J'ai enfin lu cette œuvre de référence obligatoire, vu la quantité d'opinions enthousiastes. En noir et blanc, comme il se doit. Les dessins sont de qualité et, pour une fois, avec Rosinski, je n'ai pas eu de problèmes concernant l'anatomie étrange des personnages: cela fait partie du genre. La narration se laisse lire, mais la juxtaposition avec certains éléments bibliques m'a un peu dérangé. C'est subtil, certes, mais cela pourrait être plus pleinement assumé par les auteurs ou simplement évité. Dans la sensation finale et le bilan de tout, je suis resté un peu déprimé et je ne sais pas comment expliquer complètement pourquoi...
Le grand pouvoir est étonnant, mais logique, et arrive à la fin, comme il se doit. En attendant, on ne s'ennuie pas, on plaint les opprimés, et même… les oppresseurs, car comme ceux qui ne l'ont pas lu pourront le découvrir… Le héros et l'héroïne ressemblent aux Hobbits, mais en plus révoltés et plus méritants vu leurs conditions de vie rien moins que riantes. L'action ne nuit pas aux interrogations métaphysiques et réciproquement. Le sang ne coule pas plus que dans d'autres récits épiques, mais vu la fin, j'ai envie de dire âmes sensibles s'abstenir. Une œuvre qu'on oublie pas et qu'on voudrait inciter tous ceux qui ne l'ont pas encore eue entre les mains à lire.
J'avais trouvé cette BD sur une braderie à l'époque sans savoir à quoi m'attendre. Appréciant l'heroïc fantasy sans autant en être un fan inconditionnel.. Je suis resté subjugué par cette histoire. De son trait jusqu'à la trame, cet anti héro attachant, l'ambiance apocalyptique, l'alliance et la trahison.. Franchement, quelque chose de grand !
Qu'on se rassure, je ne serai pas long car tout à déjà été dit sur le Chninkel. Le Chninkel, que j'ai lu jeune ado, m'a littéralement transporté. J'aimais ce personnage tout à fait insignifiant qui se retrouve embarqué dans une aventure qui le dépasse. C'est basique, solide, et ça évolue dans un univers bien ancré. Les références à Tolkien, que j'ai découvert plus tard, sont nombreuses (et Van Hamme lui-même ne le cachait pas), tout comme les références bibliques. Le mélange est réussi, la sauce prend vite, tout cela agrémenté du puissant dessin de Rosinski. Oui, je crois qu'on peut raisonnablement qualifier cette BD de Culte !

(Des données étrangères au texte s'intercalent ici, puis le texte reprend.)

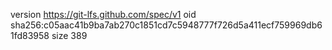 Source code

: version https://git-lfs.github.com/spec/v1
oid sha256:c05aac41b9ba7ab270c1851cd7c5948777f726d5a411ecf759969db61fd83958
size 389
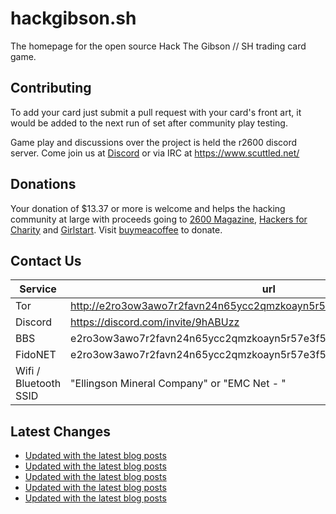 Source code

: # hackgibson.sh
The homepage for the open source Hack The Gibson // SH trading card game.


## Contributing

To add your card just submit a pull request with your card's front art, it would be added to the next run of set after community play testing.

Game play and discussions over the project is held the r2600 discord server. Come join us at [Discord](https://discord.com/invite/9hABUzz) or via IRC at https://www.scuttled.net/


## Donations

Your donation of $13.37 or more is welcome and helps the hacking community at large with proceeds going to [2600 Magazine](https://2600.com/), [Hackers for Charity](https://hackersforcharity.org) and [Girlstart](https://girlstart.org).  Visit [buymeacoffee](https://www.buymeacoffee.com/hackgibson.sh) to donate.


## Contact Us

Service | url
-|-
Tor | http://e2ro3ow3awo7r2favn24n65ycc2qmzkoayn5r57e3f56nvjwdcgg32ad.onion
Discord | https://discord.com/invite/9hABUzz
BBS | e2ro3ow3awo7r2favn24n65ycc2qmzkoayn5r57e3f56nvjwdcgg32ad.onion:23
FidoNET | e2ro3ow3awo7r2favn24n65ycc2qmzkoayn5r57e3f56nvjwdcgg32ad.onion:24554
Wifi / Bluetooth SSID | "Ellingson Mineral Company" or "EMC Net - <fidonet address>"

## Latest Changes
<!-- BLOG-POST-LIST:START -->
- [Updated with the latest blog posts](https://github.com/DFW2600/hackgibson.sh/commit/d1b194bafd3a1c859820ee522e8a42c382245075)
- [Updated with the latest blog posts](https://github.com/DFW2600/hackgibson.sh/commit/e1a92e7c3e7fa084e91c059e29efc0dcf219192d)
- [Updated with the latest blog posts](https://github.com/DFW2600/hackgibson.sh/commit/0e93fe9d2bc54583324a70a6e7604b658636e44d)
- [Updated with the latest blog posts](https://github.com/DFW2600/hackgibson.sh/commit/9ea3d7da3309086a15605851dbc24253a896de6f)
- [Updated with the latest blog posts](https://github.com/DFW2600/hackgibson.sh/commit/299beb1fd6b4721896cc16bdff2ad48bd3b69cd6)
<!-- BLOG-POST-LIST:END -->
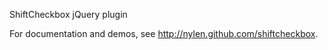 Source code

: ShiftCheckbox jQuery plugin

For documentation and demos, see http://nylen.github.com/shiftcheckbox.
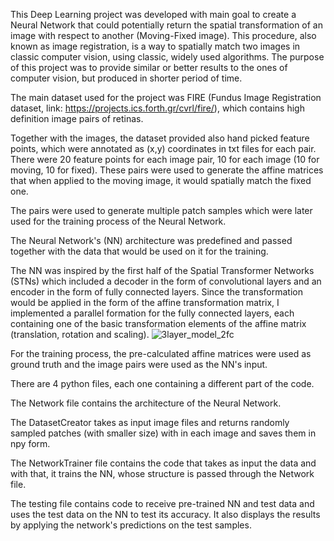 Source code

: This Deep Learning project was developed with main goal to create a Neural Network that could potentially return the spatial transformation of an image with respect to another (Moving-Fixed image). This procedure, also known as image registration, is a way to spatially match two images in classic computer vision, using classic, widely used algorithms. The purpose of this project was to provide similar or better results to the ones of computer vision, but produced in shorter period of time.

The main dataset used for the project was FIRE (Fundus Image Registration dataset, link: https://projects.ics.forth.gr/cvrl/fire/), which contains high definition image pairs of retinas. 

Together with the images, the dataset provided also hand picked feature points, which were annotated as (x,y) coordinates in txt files for each pair. There were 20 feature points for each image pair, 10 for each image (10 for moving, 10 for fixed). These pairs were used to generate the affine matrices that when applied to the moving image, it would spatially match the fixed one.

The pairs were used to generate multiple patch samples which were later used for the training process of the Neural Network.

The Neural Network's (NN) architecture was predefined and passed together with the data that would be used on it for the training.

The NN was inspired by the first half of the Spatial Transformer Networks (STNs) which included a decoder in the form of convolutional layers and an encoder in the form of fully connected layers. Since the transformation would be applied in the form of the affine transformation matrix, I implemented a parallel formation for the fully connected layers, each containing one of the basic transformation elements of the affine matrix (translation, rotation and scaling). 
![3layer_model_2fc](https://github.com/KeyDragon99/Deep-Learning-image-registration-with-affine/assets/142112884/b5a078a2-ed1e-4aea-bff8-a0cd19126b2e)

For the training process, the pre-calculated affine matrices were used as ground truth and the image pairs were used as the NN's input.

There are 4 python files, each one containing a different part of the code.

The Network file contains the architecture of the Neural Network.

The DatasetCreator takes as input image files and returns randomly sampled patches (with smaller size) with in each image and saves them in npy form.

The NetworkTrainer file contains the code that takes as input the data and with that, it trains the NN, whose structure is passed through the Network file.

The testing file contains code to receive pre-trained NN and test data and uses the test data on the NN to test its accuracy. It also displays the results by applying the network's predictions on the test samples.

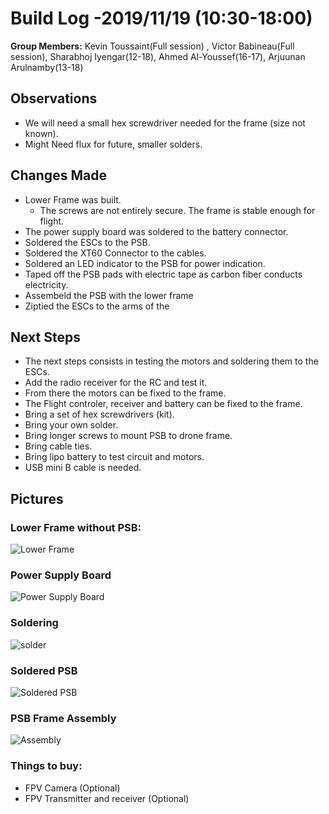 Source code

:   # Build Log -2019/11/19  (10:30-18:00)
    
   **Group Members:**  Kevin Toussaint(Full session) , Victor Babineau(Full session), Sharabhoj Iyengar(12-18), Ahmed Al-Youssef(16-17), Arjuunan Arulnamby(13-18)
  
   ## Observations
    
   * We will need a small hex screwdriver needed for the frame (size not known).
   * Might Need flux for future, smaller solders.
   
    
   ## Changes Made
    
   * Lower Frame was built.
     * The screws are not entirely secure. The frame is stable enough for flight.
   * The power supply board was soldered to the battery connector.
   * Soldered the ESCs to the PSB.
   * Soldered the XT60 Connector to the cables.
   * Soldered an LED indicator to the PSB for power indication.
   * Taped off the PSB pads with electric tape as carbon fiber conducts electricity.
   * Assembeld the PSB with the lower frame
   * Ziptied the ESCs to the arms of the
   
   ## Next Steps
   
   * The next steps consists in testing the motors and soldering them to the ESCs.
   * Add the radio receiver for the RC and test it.
   * From there the motors can be fixed to the frame.
   * The Flight controler, receiver and battery can be fixed to the frame.
   * Bring a set of hex screwdrivers (kit).
   * Bring your own solder.
   * Bring longer screws to mount PSB to drone frame.
   * Bring cable ties.
   * Bring lipo battery to test circuit and motors. 
   * USB mini B cable is needed.
   

   ## Pictures
   
   ### Lower Frame without PSB:
    
   ![Lower Frame](https://github.com/uOttawaDrone/drone-fall-2019/blob/master/docs/img/Lower%20frame.jpg "Lower Frame")
   
   ### Power Supply Board
   
   ![Power Supply Board](https://github.com/uOttawaDrone/drone-fall-2019/blob/master/docs/img/power%20supply%20board.jpg  "PSB picture")
   
   ### Soldering

   ![solder](https://github.com/uOttawaDrone/drone-fall-2019/blob/master/docs/img/15741868066683635336218587353699.jpg " Soldering ")

   
   ### Soldered PSB
   ![Soldered PSB](https://github.com/uOttawaDrone/drone-fall-2019/blob/master/docs/img/Soldered%20PSB.PNG?raw=true "Soldered PSB picture")
   
   ### PSB Frame Assembly
   ![Assembly](https://github.com/uOttawaDrone/drone-fall-2019/blob/master/docs/img/Lower%20frame4.jpg "Assemblly")
   
   ### Things to buy:
   * FPV Camera (Optional)
   * FPV Transmitter and receiver (Optional)  
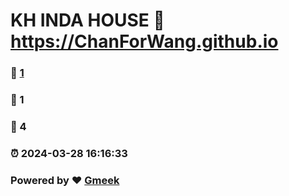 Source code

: # KH INDA HOUSE :link: https://ChanForWang.github.io 
### :page_facing_up: [1](https://ChanForWang.github.io/tag.html) 
### :speech_balloon: 1 
### :hibiscus: 4 
### :alarm_clock: 2024-03-28 16:16:33 
### Powered by :heart: [Gmeek](https://github.com/Meekdai/Gmeek)
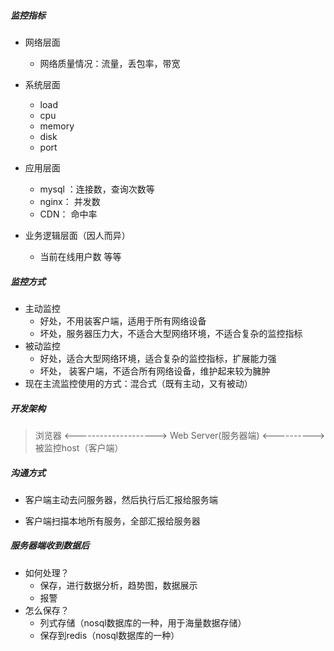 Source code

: ##### 监控指标

+ 网络层面

  + 网络质量情况：流量，丢包率，带宽

+ 系统层面

  + load
  + cpu
  + memory
  + disk
  + port

+ 应用层面

  + mysql ：连接数，查询次数等
  + nginx： 并发数
  + CDN：   命中率

+ 业务逻辑层面（因人而异）

  + 当前在线用户数 等等




##### 监控方式

+ 主动监控
  + 好处，不用装客户端，适用于所有网络设备
  + 坏处，服务器压力大，不适合大型网络环境，不适合复杂的监控指标
+ 被动监控
  + 好处，适合大型网络环境，适合复杂的监控指标，扩展能力强
  + 坏处， 装客户端，不适合所有网络设备，维护起来较为臃肿
+ 现在主流监控使用的方式：混合式（既有主动，又有被动）



##### 开发架构

> 浏览器   <-------------------->    Web Server(服务器端)     <---------->  被监控host（客户端）



##### 沟通方式

+ 客户端主动去问服务器，然后执行后汇报给服务端

+ 客户端扫描本地所有服务，全部汇报给服务器



##### 服务器端收到数据后

+ 如何处理？
  + 保存，进行数据分析，趋势图，数据展示
  + 报警
+ 怎么保存？
  + 列式存储（nosql数据库的一种，用于海量数据存储）
  + 保存到redis（nosql数据库的一种）

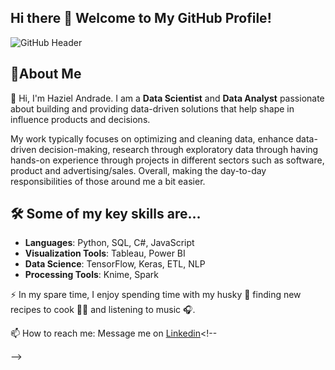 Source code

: ## Hi there 👋 Welcome to My GitHub Profile!

![GitHub Header](https://t3.ftcdn.net/jpg/03/74/32/50/240_F_374325002_yKm0NXdF2xg2ElWDgvu02rUOFDpq7Wkv.jpg)


## 🚀About Me
👋 Hi, I'm Haziel Andrade. I am a **Data Scientist** and **Data Analyst** passionate about building and providing data-driven solutions that help shape in influence products and decisions.

My work typically focuses on optimizing and cleaning data, enhance data-driven decision-making, research through exploratory data through having hands-on experience through projects in different sectors such as software, product and advertising/sales. Overall, making the day-to-day responsibilities of those around me a bit easier. 

## 🛠️ Some of my key skills are…
- **Languages**: Python, SQL, C#, JavaScript
- **Visualization Tools**: Tableau, Power BI
- **Data Science**: TensorFlow, Keras, ETL, NLP
- **Processing Tools**: Knime, Spark

⚡ In my spare time, I enjoy spending time with my husky 🐶 finding new recipes to cook 👨‍🍳 and listening to music 🎧. 

📫 How to reach me: Message me on [Linkedin](https://www.linkedin.com/in/hazielandrade/)<!--

-->
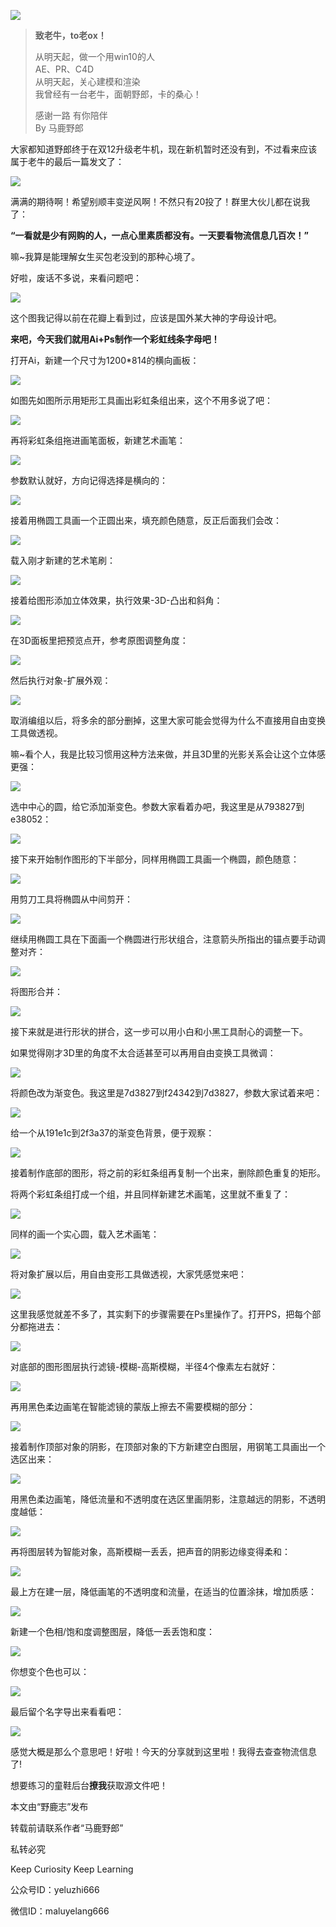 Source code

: ![](https://pic1.zhimg.com/v2-85a2ae6cef24d3b4ca96f405981641d4_r.jpg)

> **致老牛，to老ox！**  
>   
> 从明天起，做一个用win10的人  
> AE、PR、C4D  
> 从明天起，关心建模和渲染  
> 我曾经有一台老牛，面朝野郎，卡的桑心！  
>   
> 感谢一路 有你陪伴  
> By 马鹿野郎

大家都知道野郎终于在双12升级老牛机，现在新机暂时还没有到，不过看来应该属于老牛的最后一篇发文了：

![](https://pic2.zhimg.com/v2-ef16b53e938523fb4417ebcfe72337e9_r.jpg)

满满的期待啊！希望别顺丰变逆风啊！不然只有20投了！群里大伙儿都在说我了：

**“一看就是少有网购的人，一点心里素质都没有。一天要看物流信息几百次！”**

嘛~我算是能理解女生买包老没到的那种心境了。

好啦，废话不多说，来看问题吧：

![](https://pic4.zhimg.com/v2-bd05a82f80f03b9ff9771d17aed9ec33_r.jpg)

这个图我记得以前在花瓣上看到过，应该是国外某大神的字母设计吧。

**来吧，今天我们就用Ai+Ps制作一个彩虹线条字母吧！**

打开Ai，新建一个尺寸为1200\*814的横向画板：

![](https://pic1.zhimg.com/v2-2cf8b47fe3c4a960f8e6f63f2cd781c0_r.jpg)

如图先如图所示用矩形工具画出彩虹条组出来，这个不用多说了吧：

![](https://pic1.zhimg.com/v2-34c4d32a5d4f08f97d7ca21839abc6e8_r.jpg)

再将彩虹条组拖进画笔面板，新建艺术画笔：

![](https://pic2.zhimg.com/v2-91301b94a85170e8a35f1c613c622c59_r.jpg)

参数默认就好，方向记得选择是横向的：

![](https://pic2.zhimg.com/v2-dcecc9dce4a10b2a5783337a247e1fa1_r.jpg)

接着用椭圆工具画一个正圆出来，填充颜色随意，反正后面我们会改：

![](https://pic4.zhimg.com/v2-50e277f94426a334a6a140942928b95b_r.jpg)

载入刚才新建的艺术笔刷：

![](https://pic3.zhimg.com/v2-b1ed32364e60db70758ddc88117865c6_r.jpg)

接着给图形添加立体效果，执行效果-3D-凸出和斜角：

![](https://pic2.zhimg.com/v2-08c10bb68a8ea3a6721079e52a9f9fc1_r.jpg)

在3D面板里把预览点开，参考原图调整角度：

![](https://pic4.zhimg.com/v2-80d0cc4f5a64dafecff54f009669e437_r.jpg)

然后执行对象-扩展外观：

![](https://pic2.zhimg.com/v2-ab3aafe8ff761aac50cb95dc9dfca491_r.jpg)

取消编组以后，将多余的部分删掉，这里大家可能会觉得为什么不直接用自由变换工具做透视。

嘛~看个人，我是比较习惯用这种方法来做，并且3D里的光影关系会让这个立体感更强：

![](https://pic1.zhimg.com/v2-fd6256fadb7f3b861f177536fc41b948_r.jpg)

选中中心的圆，给它添加渐变色。参数大家看着办吧，我这里是从793827到e38052：

![](https://pic1.zhimg.com/v2-1c6333d369b1167217f288f41d5770f0_r.jpg)

接下来开始制作图形的下半部分，同样用椭圆工具画一个椭圆，颜色随意：

![](https://pic4.zhimg.com/v2-30b4bc422262d0fac3a4a8705fcc380f_r.jpg)

用剪刀工具将椭圆从中间剪开：

![](https://pic1.zhimg.com/v2-cb33cbe33e9cc06f3ecb00a87a6811d0_r.jpg)

继续用椭圆工具在下面画一个椭圆进行形状组合，注意箭头所指出的锚点要手动调整对齐：

![](https://pic3.zhimg.com/v2-456d0ee4973c87ec8fe5ede3feb76ce2_r.jpg)

将图形合并：

![](https://pic3.zhimg.com/v2-5f0ff4f7eda57a4663e31d2ce245167e_r.jpg)

接下来就是进行形状的拼合，这一步可以用小白和小黑工具耐心的调整一下。

如果觉得刚才3D里的角度不太合适甚至可以再用自由变换工具微调：

![](https://pic4.zhimg.com/v2-2d7f8273a7390cbb2efe8a806572aa8b_r.jpg)

将颜色改为渐变色。我这里是7d3827到f24342到7d3827，参数大家试着来吧：

![](https://pic2.zhimg.com/v2-1d4ccc7becece93a75a244ab57081b5d_r.jpg)

给一个从191e1c到2f3a37的渐变色背景，便于观察：

![](https://pic3.zhimg.com/v2-925dbe16d6142bfb86c2a698d91c2c06_r.jpg)

接着制作底部的图形，将之前的彩虹条组再复制一个出来，删除颜色重复的矩形。

将两个彩虹条组打成一个组，并且同样新建艺术画笔，这里就不重复了：

![](https://pic4.zhimg.com/v2-941ef27d2a6731e78a6d86366b131463_r.jpg)

同样的画一个实心圆，载入艺术画笔：

![](https://pic4.zhimg.com/v2-13644a0c29212b0f1fbbacf522f69423_r.jpg)

将对象扩展以后，用自由变形工具做透视，大家凭感觉来吧：

![](https://pic1.zhimg.com/v2-31a4eff75b12c17e37ec9f9b4948d678_r.jpg)

这里我感觉就差不多了，其实剩下的步骤需要在Ps里操作了。打开PS，把每个部分都拖进去：

![](https://pic3.zhimg.com/v2-829f2688166bee4abea2b58a00d1d5b2_r.jpg)

对底部的图形图层执行滤镜-模糊-高斯模糊，半径4个像素左右就好：

![](https://pic1.zhimg.com/v2-4b86613c306921d2ab512635532a8f30_r.jpg)

再用黑色柔边画笔在智能滤镜的蒙版上擦去不需要模糊的部分：

![](https://pic4.zhimg.com/v2-f40e09774e01368fe92ca8f6fd0890cb_r.jpg)

接着制作顶部对象的阴影，在顶部对象的下方新建空白图层，用钢笔工具画出一个选区出来：

![](https://pic1.zhimg.com/v2-7b13c7096268ba654188bd62436b2844_r.jpg)

用黑色柔边画笔，降低流量和不透明度在选区里画阴影，注意越远的阴影，不透明度越低：

![](https://pic2.zhimg.com/v2-1d67a8cd38591f70cd3dc89d274b2899_r.jpg)

再将图层转为智能对象，高斯模糊一丢丢，把声音的阴影边缘变得柔和：

![](https://pic3.zhimg.com/v2-57cbd5e1baeff4279575cfec7c7b841a_r.jpg)

最上方在建一层，降低画笔的不透明度和流量，在适当的位置涂抹，增加质感：

![](https://pic4.zhimg.com/v2-d9ec2972f417f929d6382b29ca018acf_r.jpg)

新建一个色相/饱和度调整图层，降低一丢丢饱和度：

![](https://pic3.zhimg.com/v2-8ebec90959efdc26f195c864619f274a_r.jpg)

你想变个色也可以：

![](https://pic1.zhimg.com/v2-5cda310136b873bad3d4a7b46ddc6c8c_r.jpg)

最后留个名字导出来看看吧：

![](https://pic2.zhimg.com/v2-a256df32be63b9fee675de272bc083d9_r.jpg)

感觉大概是那么个意思吧！好啦！今天的分享就到这里啦！我得去查查物流信息了!

想要练习的童鞋后台**撩我**获取源文件吧！

本文由“野鹿志”发布

转载前请联系作者“马鹿野郎”

私转必究

Keep Curiosity Keep Learning

公众号ID：yeluzhi666

微信ID：maluyelang666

J'ai été vraiment séduit par cette adaptation décalée du Nouveau Testament proposée par JVH et Rosinski. Pourtant le pari était osé entre caricature grossière et copie sans âme ni recul, le chemin est étroit et rempli d'embuches. Mais le personnage de J'on est si attachant et si profond qu'il est difficile d'y rester insensible. Pris dans une destinée qui le dépasse mais qu'il ne refuse pas malgré les frustrations de ses propres désirs, J'on est une belle image de l'insignifiante faiblesse qui transforme l'Histoire. La narration est vive, précise et toujours relancée à chaque nouveau court chapitre. L'ensemble est d'une grande cohérence et l'auteur a su y ajouter une belle touche d'humour dans ce running gag des frustrations sexuelles de J'on vis à vis de G'wel. Les épisodes s'enchainent avec une telle fluidité sans facilité incongrue pour un final à la fois attendu et déroutant qui ouvre à la méditation. La série n'aurait pas ce niveau d'excellence sans le formidable graphisme de Rosinski. J'ai lu la version intégrale en N&B qui m'a saisi dès la première case. Le trait est fin, élégant, souple et vif. Il apporte une grande expressivité et une fort dynamisme à la narration. Rosinski distribue temps forts de l'action et situations méditatives avec justesse pour un récit très équilibré. Ses personnages féminins sont tous d'une grande beauté, très sexy mais sans voyeurisme marchand. C'est un dessin qui n'a pas vieilli d'une ride, à faire pâlir d'envie nombre d'IA ou de tablettes numériques. A chaque nouvelle lecture on y découvre un nouvel élément. Personnellement une très grande lecture toujours aussi moderne.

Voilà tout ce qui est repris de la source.